Thanks to everyone that took the time to enter the contest. The entry pool grew to be one of the biggest in HTS history! 

HTS would also like to send a special “thank you” to our great friends at *GIK Acoustics*. The company's new *Alpha Wood Series* is a line of acoustic panels and bass traps with a wood frame and face (23.75" x 23.75" x 4") that beautifully combines absorption with diffusion. The panels feature rigid fiberglass material made from 100-percent recycled materials free from formaldehyde or urea formaldehyde, fabric wrap, and a blonde veneer wood face finish. The wood face is designed for one-dimensional scattering, while allowing for low frequency waves to pass through to the fiberglass panel for low end absorption.

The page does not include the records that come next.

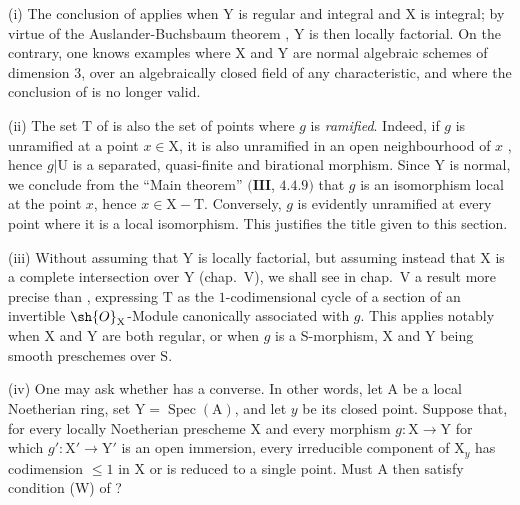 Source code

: \begin{remarks}[21.12.14]
\label{IV.21.12.14}
(i)
The conclusion of  applies when $\mathrm{Y}$ is regular and integral and $\mathrm{X}$ is integral; by virtue of the Auslander-Buchsbaum theorem , $\mathrm{Y}$ is then locally factorial.
On the contrary, one knows examples where $\mathrm{X}$ and $\mathrm{Y}$ are normal algebraic schemes of dimension $3$, over an algebraically closed field of any characteristic, and where the conclusion of  is no longer valid.

(ii)
The set $\mathrm{T}$ of  is also the set of points where $g$ is \emph{ramified}.
Indeed, if $g$ is unramified at a point $x\in\mathrm{X}$, it is also unramified in an open neighbourhood of $x$ , hence $g|\mathrm{U}$ is a separated, quasi-finite and birational morphism.
Since $\mathrm{Y}$ is normal, we conclude from the ``Main theorem'' $(\mathbf{III}$, $4.4.9)$ that $g$ is an isomorphism local at the point $x$, hence $x\in\mathrm{X}-\mathrm{T}$.
Conversely, $g$ is evidently unramified at every point where it is a local isomorphism.
This justifies the title given to this section.

(iii)
Without assuming that $\mathrm{Y}$ is locally factorial, but assuming instead that $\mathrm{X}$ is a complete intersection over $\mathrm{Y}$ (chap.~V), we shall see in chap.~V a result more precise than , expressing $\mathrm{T}$ as the $1$-codimensional cycle of a section of an invertible $\sh{O}_{\mathrm{X}}$-Module canonically associated with $g$.
This applies notably when $\mathrm{X}$ and $\mathrm{Y}$ are both regular, or when $g$ is a S-morphism, $\mathrm{X}$ and $\mathrm{Y}$ being smooth preschemes over $\mathrm{S}$.

(iv) One may ask whether  has a converse.  In other words, let $\mathrm{A}$ be a local Noetherian ring, set $\mathrm{Y}=\operatorname{Spec}(\mathrm{A})$, and let $y$ be its closed point.  Suppose that, for every locally Noetherian prescheme $\mathrm{X}$ and every morphism $g:\mathrm{X}\to\mathrm{Y}$ for which $g':\mathrm{X}'\to\mathrm{Y}'$ is an open immersion, every irreducible component of $\mathrm{X}_y$ has codimension $\leq 1$ in $\mathrm{X}$ or is reduced to a single point.  Must $\mathrm{A}$ then satisfy condition (W) of ?


\end{remarks}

We’ve featured information on the *4A Series* in the past and encourage everyone looking for room treatments to head over to *GIK Acoustics* to see what they have to offer! Thanks again to everyone that participated in the contest, we hope to see you on the forum! :T


----------



## blitzdog (Oct 28, 2015)

Congratulations, Micheal and George!


----------



## NBPk402 (Feb 21, 2012)

Congratulations Michael, and George!


----------



## Tonto (Jun 30, 2007)

Congrads guys, and welcome to the winners club!!!:smile:


----------



## broom1998 (Aug 28, 2012)

Don't really like posting, but really enjoy the info on Home Theater Shack. So I felt that I needed to stop in and thank GIK Acoustics and Home theater Shack for the prize. 

PS hope there can be another audio show in FL. soon


----------



## mlundy57 (May 21, 2013)

Thanks everybody. I'd also like to thank GIK and everybody here on HTS that made this giveaway possible.

The folks at GIK have been great to work with. The panels arrived this evening. I haven't had a chance to do more than open the box and look at them. They look really nice. 

I'm going to be taking the folks at GIK up on their offer of advice on how to best place them in my room. 

They did mention something about the beginning of an addiction ...

Thanks again

Mike


----------



## Lumen (May 17, 2014)

Happy for your win! Please keep us posted on your progress with implementing GIK's excellent acoustic treatments.


----------



## pharoah (Jul 21, 2012)

congrats folks!ive had some gik panels.for a few years now,and love em.


----------